Do you want to correlate your catalyst activity to the nanoscale behavior? In catalysis research, observing catalysts before and after the reaction is very important. However, this gives us limited information about structural changes of catalysts materials during reactions.

With Atmosphere AX from Protochips, you can observe the structural and functional evolution of catalysts at the nanoscale in real time with the transmission electron microscope (TEM), under relevant gaseous conditions and up to 1 atmosphere and 1000°C.  So how are you able to observe the selectivity of your catalyst using our systems?

  • Preparation: During sample preparation, it is of the utmost importance that your sample can be safely inserted in the microscope. This is why the Atmosphere AX system comes with proactive pressure monitoring which will shut down the system if leaks are detected! To further support TEM safety, Protochips streamlines system maintenance/cleaning, without system disassembly by doing bake-outs at 50 °C as the internal lines are all made of stainless steel. This removed any contaminants from the lined and will therefore offer a high precision.
  • Collection: Once Atmosphere AX is fully set up and TEM-ready, gas flow can be initiated. Both gas flow and heating can trigger sample movement, therefore Atmosphere AX comes equipped with machine vision software, AXON Synchronicity, providing live physical and digital correction as well as metadata indexing and integration.
  • Analysis: In addition to observing structural evolution of catalysts, the gas composition contains information on our catalyst activity. This is why the Atmosphere AX system can be equipped with our ultra quiet residual mass spectrometer (RGA). The RGA has fast gas detection times (< 3 seconds) with no compromise image resolution as there is no rough pump installed.
  • Publishing: If all the data has been collected and analyzed, data processing can begin. With the free processing software, AXON Studio, any stakeholder can filter, plot, sort, create videos and images after an experiment is completed. As all the data is integrated, it is easy to identify trends and see results instead of having to scroll through many folders or manually correlate all the data.
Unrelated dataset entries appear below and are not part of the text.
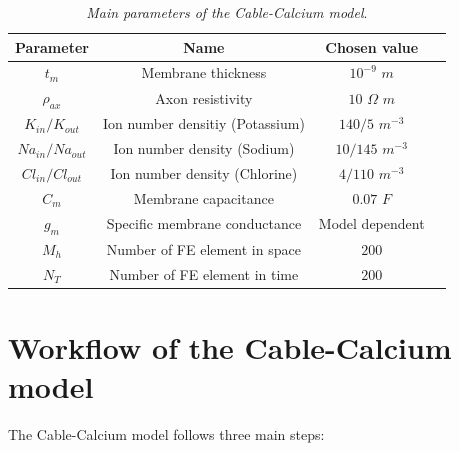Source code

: \documentclass[12pt, a4paper]{report}
\begin{document}
\begin{table}[H]
	\begin{center}
		\begin{tabular}{ |c|c|c|c| } 
			\hline
			\textbf{Parameter} & \textbf{Name} & \textbf{Chosen value} \\
			\hline
			$t_m$ & Membrane thickness & $10^{-9}$ $ m$ \\ 
			\hline
			$\rho_{ax}$ & Axon resistivity & $10$ $\Omega$ $ m$ \\
			\hline
			$K_{in}/K_{out}$ & Ion number densitiy (Potassium) & $140/5$ $m^{-3}$ \\
			\hline
			$Na_{in}/Na_{out}$ & Ion number density (Sodium) & $10/145$ $m^{-3}$ \\
			\hline
			$Cl_{in}/Cl_{out}$ & Ion number density (Chlorine) & $4/110$ $m^{-3}$ \\
			\hline
			$C_m$ & Membrane capacitance & $0.07$ $F$ \\
			\hline
			$g_m$ & Specific membrane conductance & Model dependent \\
			\hline
			$M_h$ & Number of FE element in space & $200$ \\
			\hline
			$N_T$ & Number of FE element in time & $200$ \\
			
			
			\hline
		\end{tabular}
		
	\end{center}
	\caption{\textit{Main parameters of the Cable-Calcium model}. \cite{38}} \label{param}
\end{table}

\section{Workflow of the Cable-Calcium model}


The Cable-Calcium model follows three main steps:
\end{document}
Using this workflow you are guaranteed to be able to scale your bulk catalysts experiments to the nanoscale, while doing this productively and reproducibly and being able to share and filter data easily using the FAIR principle methods.

Want to know more about heterogeneous catalysis using in situ microscopy? Look up our brochure online!

In the images you can observe the activity of two Fisher-Tropsch catalysts (Co/SiO2 top and Co/Al2O3 bottom) and their different particle sizes. The silica supported catalyst underwent a higher degree of reduction, which made it quicker to activate for the CO conversion, followed by the RGA.